INPUT DATA.

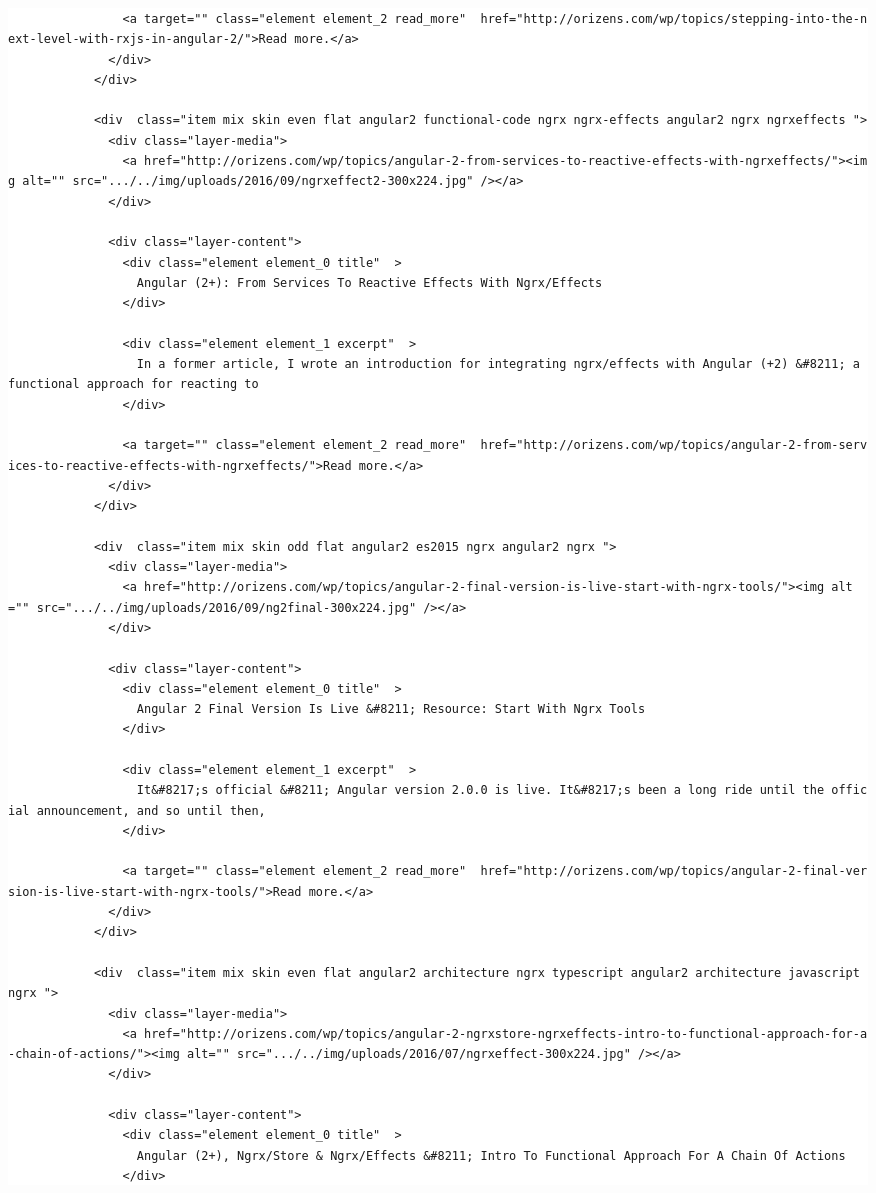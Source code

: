                     <a target="" class="element element_2 read_more"  href="http://orizens.com/wp/topics/stepping-into-the-next-level-with-rxjs-in-angular-2/">Read more.</a>
                  </div>
                </div>
                
                <div  class="item mix skin even flat angular2 functional-code ngrx ngrx-effects angular2 ngrx ngrxeffects ">
                  <div class="layer-media">
                    <a href="http://orizens.com/wp/topics/angular-2-from-services-to-reactive-effects-with-ngrxeffects/"><img alt="" src=".../../img/uploads/2016/09/ngrxeffect2-300x224.jpg" /></a>
                  </div>
                  
                  <div class="layer-content">
                    <div class="element element_0 title"  >
                      Angular (2+): From Services To Reactive Effects With Ngrx/Effects
                    </div>
                    
                    <div class="element element_1 excerpt"  >
                      In a former article, I wrote an introduction for integrating ngrx/effects with Angular (+2) &#8211; a functional approach for reacting to
                    </div>
                    
                    <a target="" class="element element_2 read_more"  href="http://orizens.com/wp/topics/angular-2-from-services-to-reactive-effects-with-ngrxeffects/">Read more.</a>
                  </div>
                </div>
                
                <div  class="item mix skin odd flat angular2 es2015 ngrx angular2 ngrx ">
                  <div class="layer-media">
                    <a href="http://orizens.com/wp/topics/angular-2-final-version-is-live-start-with-ngrx-tools/"><img alt="" src=".../../img/uploads/2016/09/ng2final-300x224.jpg" /></a>
                  </div>
                  
                  <div class="layer-content">
                    <div class="element element_0 title"  >
                      Angular 2 Final Version Is Live &#8211; Resource: Start With Ngrx Tools
                    </div>
                    
                    <div class="element element_1 excerpt"  >
                      It&#8217;s official &#8211; Angular version 2.0.0 is live. It&#8217;s been a long ride until the official announcement, and so until then,
                    </div>
                    
                    <a target="" class="element element_2 read_more"  href="http://orizens.com/wp/topics/angular-2-final-version-is-live-start-with-ngrx-tools/">Read more.</a>
                  </div>
                </div>
                
                <div  class="item mix skin even flat angular2 architecture ngrx typescript angular2 architecture javascript ngrx ">
                  <div class="layer-media">
                    <a href="http://orizens.com/wp/topics/angular-2-ngrxstore-ngrxeffects-intro-to-functional-approach-for-a-chain-of-actions/"><img alt="" src=".../../img/uploads/2016/07/ngrxeffect-300x224.jpg" /></a>
                  </div>
                  
                  <div class="layer-content">
                    <div class="element element_0 title"  >
                      Angular (2+), Ngrx/Store & Ngrx/Effects &#8211; Intro To Functional Approach For A Chain Of Actions
                    </div>
                    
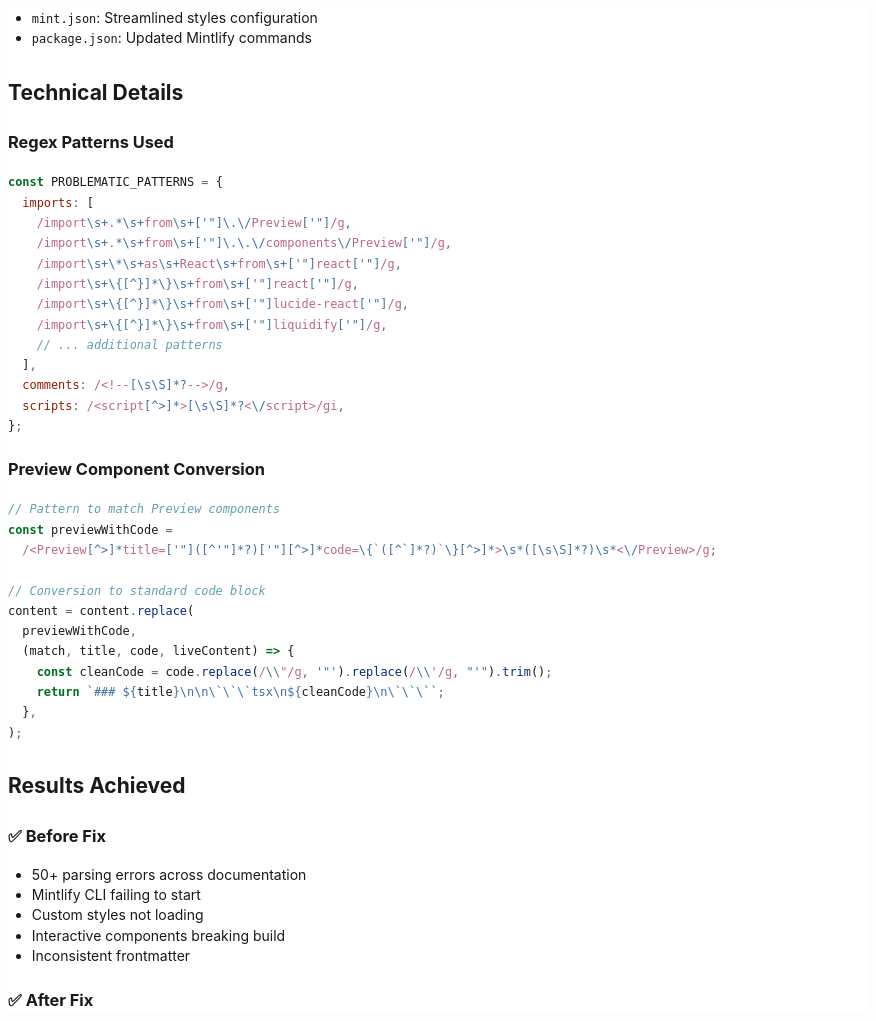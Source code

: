 - `mint.json`: Streamlined styles configuration
- `package.json`: Updated Mintlify commands

## Technical Details

### Regex Patterns Used

```javascript
const PROBLEMATIC_PATTERNS = {
  imports: [
    /import\s+.*\s+from\s+['"]\.\/Preview['"]/g,
    /import\s+.*\s+from\s+['"]\.\.\/components\/Preview['"]/g,
    /import\s+\*\s+as\s+React\s+from\s+['"]react['"]/g,
    /import\s+\{[^}]*\}\s+from\s+['"]react['"]/g,
    /import\s+\{[^}]*\}\s+from\s+['"]lucide-react['"]/g,
    /import\s+\{[^}]*\}\s+from\s+['"]liquidify['"]/g,
    // ... additional patterns
  ],
  comments: /<!--[\s\S]*?-->/g,
  scripts: /<script[^>]*>[\s\S]*?<\/script>/gi,
};
```

### Preview Component Conversion

```javascript
// Pattern to match Preview components
const previewWithCode =
  /<Preview[^>]*title=['"]([^'"]*?)['"][^>]*code=\{`([^`]*?)`\}[^>]*>\s*([\s\S]*?)\s*<\/Preview>/g;

// Conversion to standard code block
content = content.replace(
  previewWithCode,
  (match, title, code, liveContent) => {
    const cleanCode = code.replace(/\\"/g, '"').replace(/\\'/g, "'").trim();
    return `### ${title}\n\n\`\`\`tsx\n${cleanCode}\n\`\`\``;
  },
);
```

## Results Achieved

### ✅ Before Fix

- 50+ parsing errors across documentation
- Mintlify CLI failing to start
- Custom styles not loading
- Interactive components breaking build
- Inconsistent frontmatter

### ✅ After Fix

WORK INSTRUCTIONS.
Everything in the records goes into your answer exactly, except the pictures.

YOUR RESPONSE.
Source code

:                     <a target="" class="element element_2 read_more"  href="http://orizens.com/wp/topics/stepping-into-the-next-level-with-rxjs-in-angular-2/">Read more.</a>
                  </div>
                </div>
                
                <div  class="item mix skin even flat angular2 functional-code ngrx ngrx-effects angular2 ngrx ngrxeffects ">
                  <div class="layer-media">
                    <a href="http://orizens.com/wp/topics/angular-2-from-services-to-reactive-effects-with-ngrxeffects/"><img alt="" src=".../../img/uploads/2016/09/ngrxeffect2-300x224.jpg" /></a>
                  </div>
                  
                  <div class="layer-content">
                    <div class="element element_0 title"  >
                      Angular (2+): From Services To Reactive Effects With Ngrx/Effects
                    </div>
                    
                    <div class="element element_1 excerpt"  >
                      In a former article, I wrote an introduction for integrating ngrx/effects with Angular (+2) &#8211; a functional approach for reacting to
                    </div>
                    
                    <a target="" class="element element_2 read_more"  href="http://orizens.com/wp/topics/angular-2-from-services-to-reactive-effects-with-ngrxeffects/">Read more.</a>
                  </div>
                </div>
                
                <div  class="item mix skin odd flat angular2 es2015 ngrx angular2 ngrx ">
                  <div class="layer-media">
                    <a href="http://orizens.com/wp/topics/angular-2-final-version-is-live-start-with-ngrx-tools/"><img alt="" src=".../../img/uploads/2016/09/ng2final-300x224.jpg" /></a>
                  </div>
                  
                  <div class="layer-content">
                    <div class="element element_0 title"  >
                      Angular 2 Final Version Is Live &#8211; Resource: Start With Ngrx Tools
                    </div>
                    
                    <div class="element element_1 excerpt"  >
                      It&#8217;s official &#8211; Angular version 2.0.0 is live. It&#8217;s been a long ride until the official announcement, and so until then,
                    </div>
                    
                    <a target="" class="element element_2 read_more"  href="http://orizens.com/wp/topics/angular-2-final-version-is-live-start-with-ngrx-tools/">Read more.</a>
                  </div>
                </div>
                
                <div  class="item mix skin even flat angular2 architecture ngrx typescript angular2 architecture javascript ngrx ">
                  <div class="layer-media">
                    <a href="http://orizens.com/wp/topics/angular-2-ngrxstore-ngrxeffects-intro-to-functional-approach-for-a-chain-of-actions/"><img alt="" src=".../../img/uploads/2016/07/ngrxeffect-300x224.jpg" /></a>
                  </div>
                  
                  <div class="layer-content">
                    <div class="element element_0 title"  >
                      Angular (2+), Ngrx/Store & Ngrx/Effects &#8211; Intro To Functional Approach For A Chain Of Actions
                    </div>
                    
Source code

: - `mint.json`: Streamlined styles configuration
- `package.json`: Updated Mintlify commands

## Technical Details

### Regex Patterns Used

```javascript
const PROBLEMATIC_PATTERNS = {
  imports: [
    /import\s+.*\s+from\s+['"]\.\/Preview['"]/g,
    /import\s+.*\s+from\s+['"]\.\.\/components\/Preview['"]/g,
    /import\s+\*\s+as\s+React\s+from\s+['"]react['"]/g,
    /import\s+\{[^}]*\}\s+from\s+['"]react['"]/g,
    /import\s+\{[^}]*\}\s+from\s+['"]lucide-react['"]/g,
    /import\s+\{[^}]*\}\s+from\s+['"]liquidify['"]/g,
    // ... additional patterns
  ],
  comments: /<!--[\s\S]*?-->/g,
  scripts: /<script[^>]*>[\s\S]*?<\/script>/gi,
};
```

### Preview Component Conversion

```javascript
// Pattern to match Preview components
const previewWithCode =
  /<Preview[^>]*title=['"]([^'"]*?)['"][^>]*code=\{`([^`]*?)`\}[^>]*>\s*([\s\S]*?)\s*<\/Preview>/g;

// Conversion to standard code block
content = content.replace(
  previewWithCode,
  (match, title, code, liveContent) => {
    const cleanCode = code.replace(/\\"/g, '"').replace(/\\'/g, "'").trim();
    return `### ${title}\n\n\`\`\`tsx\n${cleanCode}\n\`\`\``;
  },
);
```

## Results Achieved

### ✅ Before Fix

- 50+ parsing errors across documentation
- Mintlify CLI failing to start
- Custom styles not loading
- Interactive components breaking build
- Inconsistent frontmatter

### ✅ After Fix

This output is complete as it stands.